Biased stochastic approximation#

We explore the convergence of continuous-time ordinary differential equations and their discrete-time analogs, such as stochastic approximation and gradient descent, through the lens of Lyapunov theory [B+98] [LR15]. From this perspective, we will study biased stochastic approximation [KMMW19] where the expectation of the stochastic updates conditioned on the past (which we call the conditional expectation) is not the same as the expectation of the stochastic updates under the stationary distribution (which we call the total expectation).

This post is a continuation from our series on spiking networks, path integrals and motivic information.

Continuous-time dynamics#

Suppose we have a continuous-time dynamical system with state space \(\mathcal{H} \subset \mathbb{R}^d\) and update rule

\[\dot{\eta} = -h(\eta),\]

and suppose we have a function \(V: \mathcal{H} \rightarrow \mathbb{R}\) that has a finite lower bound. We are primarily interested in the conditions that will lead to convergence of the system to two kinds of points, namely

  1. To a fixed point, i.e. \(h(\eta) = 0,\)

  2. To a critical point, i.e. \(\nabla V(\eta) = 0.\)

In the special case where \(h(\eta) = \nabla V(\eta),\) the two kinds of points are the same.

If the value of \(V(\eta(t))\) along any path \(\eta : \mathbb{R} \rightarrow \mathcal{H}\) in the dynamical system decreases strictly with time \(t\), then we say that \(V\) is a Lyapunov function for the dynamical system.

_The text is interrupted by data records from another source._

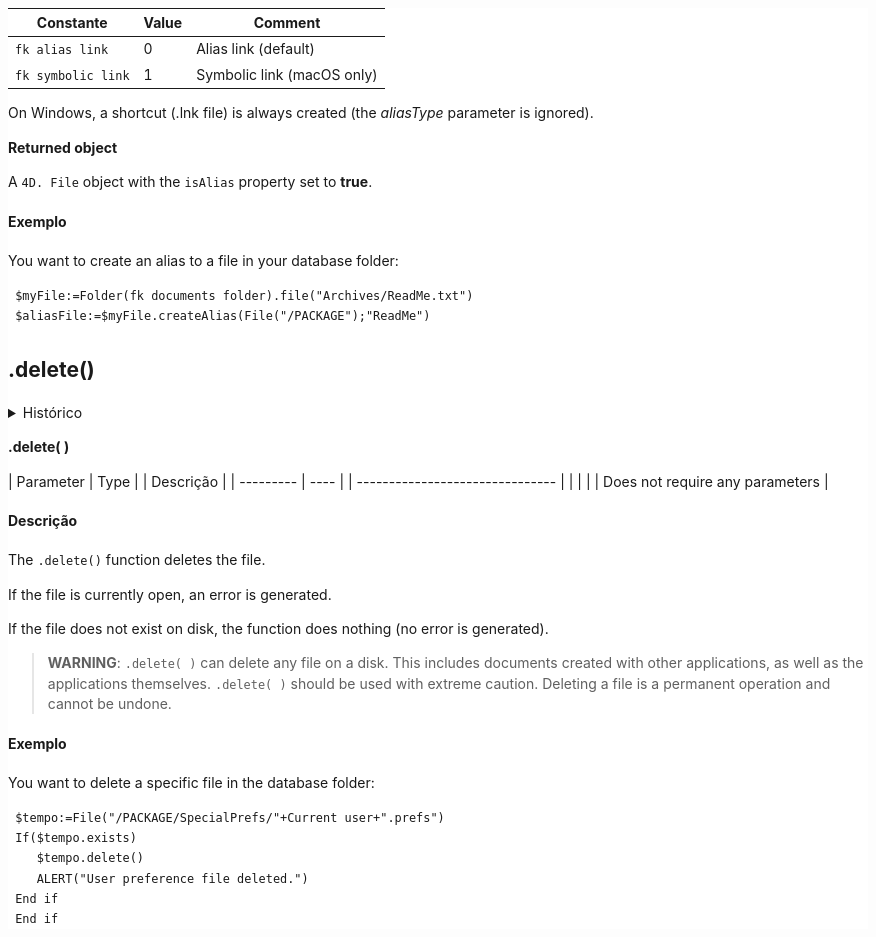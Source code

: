 | Constante          | Value | Comment                    |
| ------------------ | ----- | -------------------------- |
| `fk alias link`    | 0     | Alias link (default)       |
| `fk symbolic link` | 1     | Symbolic link (macOS only) |

On Windows, a shortcut (.lnk file) is always created (the *aliasType* parameter is ignored).


**Returned object**

A `4D. File` object with the `isAlias` property set to **true**.

#### Exemplo

You want to create an alias to a file in your database folder:

```4d
 $myFile:=Folder(fk documents folder).file("Archives/ReadMe.txt")
 $aliasFile:=$myFile.createAlias(File("/PACKAGE");"ReadMe")
```









## .delete()

<details><summary>Histórico</summary></details>



 **.delete( )**




| Parameter | Type |  | Descrição                       |
| --------- | ---- |  | ------------------------------- |
|           |      |  | Does not require any parameters |




#### Descrição

The `.delete()` function deletes the file.

If the file is currently open, an error is generated.

If the file does not exist on disk, the function does nothing (no error is generated).
> **WARNING**: `.delete( )` can delete any file on a disk. This includes documents created with other applications, as well as the applications themselves. `.delete( )` should be used with extreme caution. Deleting a file is a permanent operation and cannot be undone.

#### Exemplo

You want to delete a specific file in the database folder:

```4d
 $tempo:=File("/PACKAGE/SpecialPrefs/"+Current user+".prefs")
 If($tempo.exists)
    $tempo.delete()
    ALERT("User preference file deleted.")
 End if
 End if
```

Here, the system converges to a point that is both a fixed point of the system and a critical point of \(V\).

Suppose \(V\) is \(C^1\)-smooth and near each point \(\eta\) it has the expansion

\[V(\eta') = V(\eta) + \langle \nabla V(\eta), \eta'-\eta \rangle + O(\Vert \eta'-\eta \Vert^2).\]

In continuous-time, the updates \(\eta'-\eta\) are infinitesimal, so the change in \(V\) is dominated by the first order term. Therefore, if \(0 < \langle \nabla V(\eta), h(\eta) \rangle\) for all \(\eta : \mathcal{H}\) away from the zeros of \(h,\) then \(V\) is a Lyapunov function for the dynamical system.

In the special case where \(h(\eta) = \nabla V(\eta),\) we have

\[\Vert h(\eta) \Vert^2 = \langle \nabla V(\eta), h(\eta)\rangle\]

which will be strictly positive away from the zeros of \(h.\)

Discrete-time dynamics#

For discrete-time dynamical systems such as gradient descent or stochastic approximation, the situation is more delicate. The value of the function \(V: \mathcal{H} \rightarrow \mathbb{R}\) may fluctuate up and down with each discrete time step, but the total expectation of \(\Vert h(\eta) \Vert\) or of \(\nabla V(\eta)\) decreases over time so the system converges to a fixed point or to a critical point.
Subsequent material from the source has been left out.